Na rynku istnieje jednak wiele uzasadnionych „ALE“, a rzesza pesymistów może zacząć wymieniać powody, dlaczego ożywienie gospodarcze nie nastąpi. Ich argumentami mogą być deflacja, zła alokacja kapitału na skutek interwencji banków centralnych, deficyty budżetowe, niekorzystna sytuacja demograficzna, spadek wydajności pracy, brak zasobów naturalnych, itd. Są to argumenty, których nie należy lekceważyć. Według mnie sęk tkwi w tym, że pesymiści nie uwzględniają rozwoju historycznego i obserwują rynek z klapkami na oczach. Dlatego też w polu widzenia mają jedynie kilka ostatnich lat. Spójrzmy na całą sytuację z innej perspektywy. Na każde pytanie, które budzi wątpliwości na temat wzrostu strukturalnego, możemy spojrzeć z innej strony.

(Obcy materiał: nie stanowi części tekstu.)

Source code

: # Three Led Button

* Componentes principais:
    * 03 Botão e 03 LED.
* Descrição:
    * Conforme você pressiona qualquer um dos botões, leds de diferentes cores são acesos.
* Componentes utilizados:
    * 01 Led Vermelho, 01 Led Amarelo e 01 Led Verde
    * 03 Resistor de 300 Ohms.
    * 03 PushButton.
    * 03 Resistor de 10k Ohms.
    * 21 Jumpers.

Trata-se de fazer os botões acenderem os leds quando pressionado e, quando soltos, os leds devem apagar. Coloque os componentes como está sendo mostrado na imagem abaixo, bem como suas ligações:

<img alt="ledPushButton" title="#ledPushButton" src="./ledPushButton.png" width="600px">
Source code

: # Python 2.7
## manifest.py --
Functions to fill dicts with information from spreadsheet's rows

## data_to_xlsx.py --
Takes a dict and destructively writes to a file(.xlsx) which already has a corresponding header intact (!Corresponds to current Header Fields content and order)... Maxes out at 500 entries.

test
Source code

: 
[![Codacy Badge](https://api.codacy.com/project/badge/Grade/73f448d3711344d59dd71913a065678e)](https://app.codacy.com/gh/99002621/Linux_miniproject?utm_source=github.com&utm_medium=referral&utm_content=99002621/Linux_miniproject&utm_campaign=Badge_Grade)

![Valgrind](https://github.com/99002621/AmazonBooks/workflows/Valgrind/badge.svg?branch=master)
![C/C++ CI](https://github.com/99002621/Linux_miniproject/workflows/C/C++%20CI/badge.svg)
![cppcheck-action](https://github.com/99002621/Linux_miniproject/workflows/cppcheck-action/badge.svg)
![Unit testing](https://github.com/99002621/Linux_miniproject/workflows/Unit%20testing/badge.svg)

- Czy presja deflacyjna wywołuje długotrwałą stagnację? Lub stopy procentowe pozostaną na niskim poziomie przez następne kilka czy kilkadziesiąt lat?
- Czy niski poziom stóp procentowych spowoduje złą alokację kapitału? Lub odwrotnie, zmusi obecnie dobrze skapitalizowane gospodarstwa domowe oraz firmy do zwiększenie źródeł zagranicznych, które doprowadzą do wyższej aktywności gospodarczej?
- Czy obecne długi publiczne oraz deficyty budżetowe spowodują obniżenie wzrostu gospodarczego? Lub wykorzystają wpływ cyklicznego wzrostu do wzrostu bodźców fiskalnych, ponieważ cykliczny wzrost polepszy budżety publiczne?
- Czy pogarszająca się sytuacja demograficzna będzie utrudniać wzrost gospodarczy, czy dojdzie do rozluźnienia polityki migracyjnej w krajach rozwiniętych? W ten sposób ludzie z krajów rozwijających się dostaliby możliwość zwiększenia swoich dochodów i konsumpcji. Kraje rozwijające się stanowią obecnie połowę światowego PKB.
- Czy słaby wzrost wydajności pracy będzie postępować, lub czy jesteśmy na progu kolejnej rewolucji naukowo-technicznej w postaci sztucznej inteligencji, biotechnologii i robotyki?
- Czy ludzkości przybędzie surowców mineralnych, lub czy dzięki coraz bardziej efektywnemu wykorzystywaniu istniejących zasobów, odkrywaniu nowych technologii i nowych źródeł mamy ich dostatek? Ile razy słyszeliśmy już, że zabraknie ropy?
Przed podjęciem decyzji, czy jesteśmy na końcu klasycznego cyklicznego ożywienia wspieranego przez ekspansywną politykę pieniężną, czy na początku długotrwałego wzrostu strukturalnego, każdy inwestor powinien zadać sobie wyżej wymienione pytania. Problem tkwi w tym, że nikt nie może być pewien odpowiedzi, ponieważ tendencja strukturalna nie jest kwestią kilku dni lub kilku miesięcy, dlatego też decyzja zawsze zależy od inwestora i jego podejścia do ryzyka.